When the word "userName" shows up in a line of the records below, copy that line.

======== DATA FOR REVIEW

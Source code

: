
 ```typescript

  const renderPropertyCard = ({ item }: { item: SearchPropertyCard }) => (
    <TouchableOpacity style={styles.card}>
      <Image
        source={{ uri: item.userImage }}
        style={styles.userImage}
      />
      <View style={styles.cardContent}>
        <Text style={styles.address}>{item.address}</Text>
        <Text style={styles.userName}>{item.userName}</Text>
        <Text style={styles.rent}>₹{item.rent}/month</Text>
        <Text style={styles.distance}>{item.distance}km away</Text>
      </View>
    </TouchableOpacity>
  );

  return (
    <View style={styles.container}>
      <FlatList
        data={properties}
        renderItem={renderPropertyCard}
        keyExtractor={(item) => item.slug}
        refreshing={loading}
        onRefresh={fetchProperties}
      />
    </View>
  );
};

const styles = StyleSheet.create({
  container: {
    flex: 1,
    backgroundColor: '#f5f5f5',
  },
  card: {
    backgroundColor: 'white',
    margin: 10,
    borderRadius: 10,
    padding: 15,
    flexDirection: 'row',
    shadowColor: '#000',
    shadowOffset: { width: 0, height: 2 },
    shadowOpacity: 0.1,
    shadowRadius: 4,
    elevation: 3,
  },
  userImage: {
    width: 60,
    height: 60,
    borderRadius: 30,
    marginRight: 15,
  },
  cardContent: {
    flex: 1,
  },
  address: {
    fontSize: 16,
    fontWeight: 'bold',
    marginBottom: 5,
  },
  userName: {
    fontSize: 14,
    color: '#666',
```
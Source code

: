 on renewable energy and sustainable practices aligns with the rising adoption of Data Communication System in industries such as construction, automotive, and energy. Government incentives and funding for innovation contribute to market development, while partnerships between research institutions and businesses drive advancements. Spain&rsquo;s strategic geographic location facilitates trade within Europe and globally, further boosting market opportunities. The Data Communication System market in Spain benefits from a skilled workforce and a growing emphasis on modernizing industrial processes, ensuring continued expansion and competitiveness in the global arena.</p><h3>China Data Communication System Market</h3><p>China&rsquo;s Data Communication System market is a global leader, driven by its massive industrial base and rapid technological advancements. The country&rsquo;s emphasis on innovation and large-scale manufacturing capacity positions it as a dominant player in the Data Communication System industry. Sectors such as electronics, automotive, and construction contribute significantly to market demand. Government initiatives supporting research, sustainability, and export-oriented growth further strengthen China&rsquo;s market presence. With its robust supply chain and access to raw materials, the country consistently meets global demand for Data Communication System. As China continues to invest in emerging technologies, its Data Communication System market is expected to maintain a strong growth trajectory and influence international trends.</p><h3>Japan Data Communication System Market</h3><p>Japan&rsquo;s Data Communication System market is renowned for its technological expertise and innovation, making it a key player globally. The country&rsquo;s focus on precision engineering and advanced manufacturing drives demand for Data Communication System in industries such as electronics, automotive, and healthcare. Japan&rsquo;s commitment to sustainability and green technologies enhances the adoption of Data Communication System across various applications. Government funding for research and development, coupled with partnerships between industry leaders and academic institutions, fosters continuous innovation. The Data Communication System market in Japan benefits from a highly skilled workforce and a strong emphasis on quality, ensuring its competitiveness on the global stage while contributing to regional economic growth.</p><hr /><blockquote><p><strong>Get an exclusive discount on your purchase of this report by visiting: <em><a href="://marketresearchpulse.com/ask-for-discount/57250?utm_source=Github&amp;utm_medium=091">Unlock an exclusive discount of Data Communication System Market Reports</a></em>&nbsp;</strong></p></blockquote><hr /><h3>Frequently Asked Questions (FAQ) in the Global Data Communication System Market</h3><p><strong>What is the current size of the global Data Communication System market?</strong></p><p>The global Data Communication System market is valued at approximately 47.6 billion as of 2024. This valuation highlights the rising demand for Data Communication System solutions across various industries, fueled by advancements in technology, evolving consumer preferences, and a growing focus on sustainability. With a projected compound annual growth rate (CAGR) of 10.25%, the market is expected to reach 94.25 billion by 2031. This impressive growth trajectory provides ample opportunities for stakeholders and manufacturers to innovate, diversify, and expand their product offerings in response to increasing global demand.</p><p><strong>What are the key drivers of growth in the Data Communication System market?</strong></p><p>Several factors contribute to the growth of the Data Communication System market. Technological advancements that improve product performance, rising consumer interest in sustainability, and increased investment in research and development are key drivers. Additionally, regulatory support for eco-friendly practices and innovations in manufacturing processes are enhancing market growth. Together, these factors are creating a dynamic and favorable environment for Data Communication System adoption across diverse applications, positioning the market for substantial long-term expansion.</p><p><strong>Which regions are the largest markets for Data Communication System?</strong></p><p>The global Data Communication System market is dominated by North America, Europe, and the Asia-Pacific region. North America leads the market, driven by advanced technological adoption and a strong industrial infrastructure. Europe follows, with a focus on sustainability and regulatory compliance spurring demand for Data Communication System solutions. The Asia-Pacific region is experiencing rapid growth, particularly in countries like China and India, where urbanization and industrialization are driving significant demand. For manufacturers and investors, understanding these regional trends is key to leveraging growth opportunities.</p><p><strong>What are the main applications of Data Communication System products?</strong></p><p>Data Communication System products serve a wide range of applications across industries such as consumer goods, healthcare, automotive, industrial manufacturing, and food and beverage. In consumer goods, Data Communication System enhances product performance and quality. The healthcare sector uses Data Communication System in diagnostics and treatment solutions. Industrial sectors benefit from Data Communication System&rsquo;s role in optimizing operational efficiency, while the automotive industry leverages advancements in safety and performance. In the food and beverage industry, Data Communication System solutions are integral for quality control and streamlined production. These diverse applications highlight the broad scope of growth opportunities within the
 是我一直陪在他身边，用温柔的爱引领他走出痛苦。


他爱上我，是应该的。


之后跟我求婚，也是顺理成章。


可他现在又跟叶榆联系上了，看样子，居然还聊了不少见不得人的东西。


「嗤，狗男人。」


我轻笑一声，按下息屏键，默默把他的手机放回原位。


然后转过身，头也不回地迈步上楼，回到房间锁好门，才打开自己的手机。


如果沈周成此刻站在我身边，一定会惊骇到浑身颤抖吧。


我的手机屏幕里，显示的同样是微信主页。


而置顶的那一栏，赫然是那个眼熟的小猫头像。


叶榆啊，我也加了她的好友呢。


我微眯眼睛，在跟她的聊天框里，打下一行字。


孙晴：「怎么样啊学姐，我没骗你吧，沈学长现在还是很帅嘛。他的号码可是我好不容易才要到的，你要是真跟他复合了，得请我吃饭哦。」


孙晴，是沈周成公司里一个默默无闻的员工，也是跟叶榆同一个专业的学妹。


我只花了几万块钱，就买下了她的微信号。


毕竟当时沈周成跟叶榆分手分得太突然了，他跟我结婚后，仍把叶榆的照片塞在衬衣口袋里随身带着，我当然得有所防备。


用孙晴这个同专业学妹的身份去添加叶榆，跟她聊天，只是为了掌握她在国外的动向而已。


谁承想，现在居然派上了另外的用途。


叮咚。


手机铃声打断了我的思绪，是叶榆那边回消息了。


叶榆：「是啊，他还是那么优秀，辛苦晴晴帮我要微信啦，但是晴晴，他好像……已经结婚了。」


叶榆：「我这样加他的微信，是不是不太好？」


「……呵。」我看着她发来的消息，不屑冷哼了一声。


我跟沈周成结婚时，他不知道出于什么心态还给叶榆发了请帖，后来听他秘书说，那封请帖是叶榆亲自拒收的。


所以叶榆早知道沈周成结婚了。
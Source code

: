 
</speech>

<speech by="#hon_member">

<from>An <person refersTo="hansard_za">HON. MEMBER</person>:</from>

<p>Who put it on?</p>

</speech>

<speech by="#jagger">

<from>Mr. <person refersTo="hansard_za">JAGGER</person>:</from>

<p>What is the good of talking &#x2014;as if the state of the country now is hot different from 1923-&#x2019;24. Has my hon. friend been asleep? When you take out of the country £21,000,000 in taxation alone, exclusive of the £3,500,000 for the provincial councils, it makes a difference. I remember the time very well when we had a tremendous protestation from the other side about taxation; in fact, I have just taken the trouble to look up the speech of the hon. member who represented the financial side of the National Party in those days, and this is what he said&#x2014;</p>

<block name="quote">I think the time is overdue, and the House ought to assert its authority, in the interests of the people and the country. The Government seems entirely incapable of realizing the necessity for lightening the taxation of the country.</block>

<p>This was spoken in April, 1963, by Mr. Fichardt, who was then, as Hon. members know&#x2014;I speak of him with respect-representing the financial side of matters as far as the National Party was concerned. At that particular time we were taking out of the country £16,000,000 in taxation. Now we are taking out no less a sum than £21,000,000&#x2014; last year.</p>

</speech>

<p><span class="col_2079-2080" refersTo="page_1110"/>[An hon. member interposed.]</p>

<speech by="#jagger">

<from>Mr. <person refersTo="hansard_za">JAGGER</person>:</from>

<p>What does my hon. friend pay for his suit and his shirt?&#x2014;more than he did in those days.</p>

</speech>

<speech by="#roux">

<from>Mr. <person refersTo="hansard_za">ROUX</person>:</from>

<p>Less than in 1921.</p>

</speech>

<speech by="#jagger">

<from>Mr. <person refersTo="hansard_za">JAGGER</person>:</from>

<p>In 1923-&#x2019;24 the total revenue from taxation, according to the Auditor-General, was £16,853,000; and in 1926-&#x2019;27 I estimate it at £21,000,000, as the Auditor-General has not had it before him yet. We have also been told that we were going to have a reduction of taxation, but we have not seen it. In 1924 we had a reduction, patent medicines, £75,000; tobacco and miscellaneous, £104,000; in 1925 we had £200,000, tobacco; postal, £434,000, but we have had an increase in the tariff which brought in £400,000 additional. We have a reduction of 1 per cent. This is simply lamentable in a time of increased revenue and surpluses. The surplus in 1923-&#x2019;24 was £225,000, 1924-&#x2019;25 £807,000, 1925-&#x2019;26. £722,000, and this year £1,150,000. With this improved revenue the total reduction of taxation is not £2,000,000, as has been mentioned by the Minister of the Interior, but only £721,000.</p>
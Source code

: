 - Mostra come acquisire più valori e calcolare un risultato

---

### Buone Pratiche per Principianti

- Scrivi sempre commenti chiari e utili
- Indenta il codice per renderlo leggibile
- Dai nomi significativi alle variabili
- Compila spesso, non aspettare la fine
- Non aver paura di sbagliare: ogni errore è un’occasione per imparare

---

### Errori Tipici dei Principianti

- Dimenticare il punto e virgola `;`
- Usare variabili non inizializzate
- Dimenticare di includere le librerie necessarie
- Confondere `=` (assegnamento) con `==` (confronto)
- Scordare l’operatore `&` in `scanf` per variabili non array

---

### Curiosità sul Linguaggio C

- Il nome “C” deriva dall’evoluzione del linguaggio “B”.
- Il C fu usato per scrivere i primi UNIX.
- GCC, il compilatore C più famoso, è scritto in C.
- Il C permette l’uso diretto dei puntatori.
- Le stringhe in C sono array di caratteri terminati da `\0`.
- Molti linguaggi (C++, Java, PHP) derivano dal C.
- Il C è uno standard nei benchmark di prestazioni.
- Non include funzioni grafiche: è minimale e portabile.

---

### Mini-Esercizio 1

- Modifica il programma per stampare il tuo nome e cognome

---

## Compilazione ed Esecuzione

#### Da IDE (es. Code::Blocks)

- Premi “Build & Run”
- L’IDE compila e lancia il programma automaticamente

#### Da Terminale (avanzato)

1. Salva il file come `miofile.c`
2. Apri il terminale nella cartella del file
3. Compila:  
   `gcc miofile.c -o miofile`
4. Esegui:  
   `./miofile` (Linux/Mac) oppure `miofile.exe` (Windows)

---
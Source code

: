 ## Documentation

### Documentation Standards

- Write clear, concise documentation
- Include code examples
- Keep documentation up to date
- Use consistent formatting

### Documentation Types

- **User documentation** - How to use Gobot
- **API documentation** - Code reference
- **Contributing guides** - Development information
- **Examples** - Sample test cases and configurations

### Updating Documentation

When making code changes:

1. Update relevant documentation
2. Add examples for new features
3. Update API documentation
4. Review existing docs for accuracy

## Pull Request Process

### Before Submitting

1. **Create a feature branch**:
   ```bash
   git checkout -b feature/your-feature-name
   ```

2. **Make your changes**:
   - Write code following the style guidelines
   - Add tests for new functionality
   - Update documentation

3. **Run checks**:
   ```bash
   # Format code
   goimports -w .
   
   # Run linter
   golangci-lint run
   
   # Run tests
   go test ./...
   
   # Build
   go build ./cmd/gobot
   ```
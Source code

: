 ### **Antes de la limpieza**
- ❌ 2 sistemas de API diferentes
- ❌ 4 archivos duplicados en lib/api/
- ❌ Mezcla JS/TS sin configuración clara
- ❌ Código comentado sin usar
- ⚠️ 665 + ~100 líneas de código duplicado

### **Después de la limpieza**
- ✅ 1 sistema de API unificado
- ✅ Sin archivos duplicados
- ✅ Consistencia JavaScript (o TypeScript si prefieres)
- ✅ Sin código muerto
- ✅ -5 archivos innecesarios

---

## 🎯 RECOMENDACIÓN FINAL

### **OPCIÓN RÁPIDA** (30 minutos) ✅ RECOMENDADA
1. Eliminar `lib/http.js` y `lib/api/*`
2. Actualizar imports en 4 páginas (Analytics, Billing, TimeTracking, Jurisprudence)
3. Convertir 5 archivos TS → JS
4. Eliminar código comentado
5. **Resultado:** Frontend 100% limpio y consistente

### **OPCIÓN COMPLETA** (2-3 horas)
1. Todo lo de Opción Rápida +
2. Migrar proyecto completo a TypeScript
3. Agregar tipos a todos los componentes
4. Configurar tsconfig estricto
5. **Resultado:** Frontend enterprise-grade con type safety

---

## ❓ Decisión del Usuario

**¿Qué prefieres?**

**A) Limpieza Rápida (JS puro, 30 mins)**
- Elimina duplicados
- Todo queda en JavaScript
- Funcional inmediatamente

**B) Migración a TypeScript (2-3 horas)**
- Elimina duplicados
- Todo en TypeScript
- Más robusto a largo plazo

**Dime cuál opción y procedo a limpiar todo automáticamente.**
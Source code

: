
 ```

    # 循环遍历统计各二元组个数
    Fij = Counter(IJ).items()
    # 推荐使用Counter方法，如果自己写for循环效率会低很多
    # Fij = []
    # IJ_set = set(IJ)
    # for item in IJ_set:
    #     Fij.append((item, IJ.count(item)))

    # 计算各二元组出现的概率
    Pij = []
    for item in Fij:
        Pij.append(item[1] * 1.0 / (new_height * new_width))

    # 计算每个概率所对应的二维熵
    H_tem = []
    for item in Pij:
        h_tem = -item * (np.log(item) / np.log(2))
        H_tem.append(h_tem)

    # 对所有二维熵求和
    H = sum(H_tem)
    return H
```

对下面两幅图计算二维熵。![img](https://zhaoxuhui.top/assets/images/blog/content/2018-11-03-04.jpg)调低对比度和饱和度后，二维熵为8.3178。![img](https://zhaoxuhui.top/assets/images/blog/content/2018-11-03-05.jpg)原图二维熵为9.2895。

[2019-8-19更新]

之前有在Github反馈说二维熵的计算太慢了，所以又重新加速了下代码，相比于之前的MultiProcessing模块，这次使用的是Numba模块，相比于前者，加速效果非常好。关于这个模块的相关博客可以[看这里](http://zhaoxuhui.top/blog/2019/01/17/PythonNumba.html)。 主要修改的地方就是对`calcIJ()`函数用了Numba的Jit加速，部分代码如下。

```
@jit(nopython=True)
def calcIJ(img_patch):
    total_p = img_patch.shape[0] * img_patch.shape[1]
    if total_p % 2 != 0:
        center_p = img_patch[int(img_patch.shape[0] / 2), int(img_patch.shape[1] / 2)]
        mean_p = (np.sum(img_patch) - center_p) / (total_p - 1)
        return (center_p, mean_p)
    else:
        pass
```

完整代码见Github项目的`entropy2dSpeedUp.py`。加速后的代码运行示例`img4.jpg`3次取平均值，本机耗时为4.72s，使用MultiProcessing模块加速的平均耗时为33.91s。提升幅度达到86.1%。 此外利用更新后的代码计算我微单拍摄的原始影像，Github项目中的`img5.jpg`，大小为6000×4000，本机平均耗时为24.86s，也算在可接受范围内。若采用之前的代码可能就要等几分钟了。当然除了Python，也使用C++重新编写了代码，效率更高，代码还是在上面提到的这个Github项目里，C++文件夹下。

================

**ANSWER FOR THE TASK:**
        <Text style={styles.userName}>{item.userName}</Text>
  userName: {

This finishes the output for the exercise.